What once intrigued scientists, computer freaks, and hackers is now a relatively ordinary facet of the universe. The Grid is taken for granted as just another part of a technologically enhanced life, along with computer gauntlets, holobroadcast entertainment, and interstellar travel. It's such an essential part of everyone's life, in fact, that the average citizen of the 26th century wouldn't know what to do without it. The Grid is an electronic world where businesses, governments, the military and common citizens all interact. Vast amounts of information infuse the Grid, and even the most paranoid corporations store valuable records within it there's simply no easy way to access records from a distance unless they are on the Grid.

Gridspace is, quite simply, the medium for all forms of communication. It includes all categories, ranging from private person-to-person holographic conversations to holobroadcast entertainment programs watched by billions. Centuries ago, it replaced telephone, coaxial, fiber-optic cable, television, and radio. Now, it's an instrument that encompasses and exceeds all of its predecessors.
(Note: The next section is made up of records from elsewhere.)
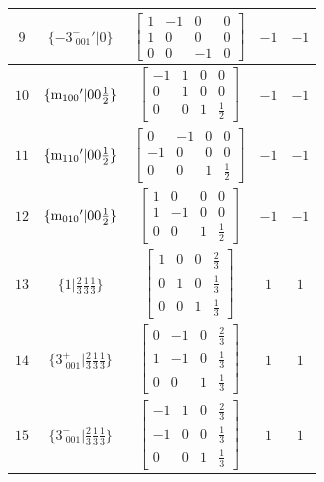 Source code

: \documentclass[fleqn,8pt]{jsarticle}
\begin{document}
\begin{longtable}{ccccc}
$ 9 $ & $ \{-3^{-}_{\,\,001}{}'|0\} $ & $ \begin{bmatrix} 1 & -1 & 0 & 0 \\ 1 & 0 & 0 & 0 \\ 0 & 0 & -1 & 0 \end{bmatrix} $ & $ -1 $ & $ -1 $ \\ \hline
$ 10 $ & $ \{{\rm m}_{100}{}'|0 0 \frac{1}{2}\} $ & $ \begin{bmatrix} -1 & 1 & 0 & 0 \\ 0 & 1 & 0 & 0 \\ 0 & 0 & 1 & \frac{1}{2} \end{bmatrix} $ & $ -1 $ & $ -1 $ \\ \hline
$ 11 $ & $ \{{\rm m}_{110}{}'|0 0 \frac{1}{2}\} $ & $ \begin{bmatrix} 0 & -1 & 0 & 0 \\ -1 & 0 & 0 & 0 \\ 0 & 0 & 1 & \frac{1}{2} \end{bmatrix} $ & $ -1 $ & $ -1 $ \\ \hline
$ 12 $ & $ \{{\rm m}_{010}{}'|0 0 \frac{1}{2}\} $ & $ \begin{bmatrix} 1 & 0 & 0 & 0 \\ 1 & -1 & 0 & 0 \\ 0 & 0 & 1 & \frac{1}{2} \end{bmatrix} $ & $ -1 $ & $ -1 $ \\ \hline
$ 13 $ & $ \{1|\frac{2}{3} \frac{1}{3} \frac{1}{3}\} $ & $ \begin{bmatrix} 1 & 0 & 0 & \frac{2}{3} \\ 0 & 1 & 0 & \frac{1}{3} \\ 0 & 0 & 1 & \frac{1}{3} \end{bmatrix} $ & $ 1 $ & $ 1 $ \\ \hline
$ 14 $ & $ \{3^{+}_{\,\,001}|\frac{2}{3} \frac{1}{3} \frac{1}{3}\} $ & $ \begin{bmatrix} 0 & -1 & 0 & \frac{2}{3} \\ 1 & -1 & 0 & \frac{1}{3} \\ 0 & 0 & 1 & \frac{1}{3} \end{bmatrix} $ & $ 1 $ & $ 1 $ \\ \hline
$ 15 $ & $ \{3^{-}_{\,\,001}|\frac{2}{3} \frac{1}{3} \frac{1}{3}\} $ & $ \begin{bmatrix} -1 & 1 & 0 & \frac{2}{3} \\ -1 & 0 & 0 & \frac{1}{3} \\ 0 & 0 & 1 & \frac{1}{3} \end{bmatrix} $ & $ 1 $ & $ 1 $ \\ \hline

\end{longtable}
\end{document}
The Grid can no longer be divided into districts, regions, or even planets. Thanks to the existence of mass transceivers, the Grid stretches to include entire star systems. For this reason, when analysts rate the communications quality of a star system, they'll commonly refer to the Sol Grid, the Tau Ceti Grid, or the Tendril Grid. A system's Grid quality is determined simply by how well it's maintained and the bandwidth it can sustain. In turn, the quality of its Grid can help make a star system either a bustling beacon of modem times or a backwater nowhere.
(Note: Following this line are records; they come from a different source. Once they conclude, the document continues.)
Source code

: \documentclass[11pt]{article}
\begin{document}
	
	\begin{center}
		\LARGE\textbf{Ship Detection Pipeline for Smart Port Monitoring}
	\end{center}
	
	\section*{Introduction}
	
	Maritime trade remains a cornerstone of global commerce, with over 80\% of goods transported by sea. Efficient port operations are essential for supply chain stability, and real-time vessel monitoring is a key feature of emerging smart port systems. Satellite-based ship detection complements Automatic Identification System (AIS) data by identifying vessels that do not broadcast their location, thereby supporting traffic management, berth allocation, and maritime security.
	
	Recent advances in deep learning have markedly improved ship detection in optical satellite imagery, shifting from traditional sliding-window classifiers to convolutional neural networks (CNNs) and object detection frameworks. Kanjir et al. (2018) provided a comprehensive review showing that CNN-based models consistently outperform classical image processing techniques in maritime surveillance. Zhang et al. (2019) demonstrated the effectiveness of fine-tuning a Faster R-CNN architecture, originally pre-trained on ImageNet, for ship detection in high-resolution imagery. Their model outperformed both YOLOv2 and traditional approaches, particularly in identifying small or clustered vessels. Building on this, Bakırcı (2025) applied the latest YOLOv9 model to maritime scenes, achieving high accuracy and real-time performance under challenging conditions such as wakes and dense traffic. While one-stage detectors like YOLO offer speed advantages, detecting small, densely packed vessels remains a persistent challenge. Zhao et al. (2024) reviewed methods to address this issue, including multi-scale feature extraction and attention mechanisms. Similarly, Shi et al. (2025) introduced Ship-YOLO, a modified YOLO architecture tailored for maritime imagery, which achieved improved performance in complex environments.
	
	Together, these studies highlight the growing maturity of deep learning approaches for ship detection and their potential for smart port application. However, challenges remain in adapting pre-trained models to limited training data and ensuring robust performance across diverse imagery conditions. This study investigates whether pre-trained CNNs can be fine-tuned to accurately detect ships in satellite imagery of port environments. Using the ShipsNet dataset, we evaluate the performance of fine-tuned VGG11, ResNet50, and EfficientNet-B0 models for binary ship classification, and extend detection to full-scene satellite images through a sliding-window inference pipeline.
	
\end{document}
The exact condition of a system's Grid depends on its location and its owner. The basic rule is this: The farther out from Old Space a system is, the less current its computer infrastructure is likely to be. The core worlds and stellar nation capitals are home to the most sophisticated Grids in explored space. Exceptional cases such as Insight and VoidCorp systems universally maintain the most up-to-date computer technology. On the other hand, Hatire and Austrin-Ontis systems both lag significantly behind the tech curve.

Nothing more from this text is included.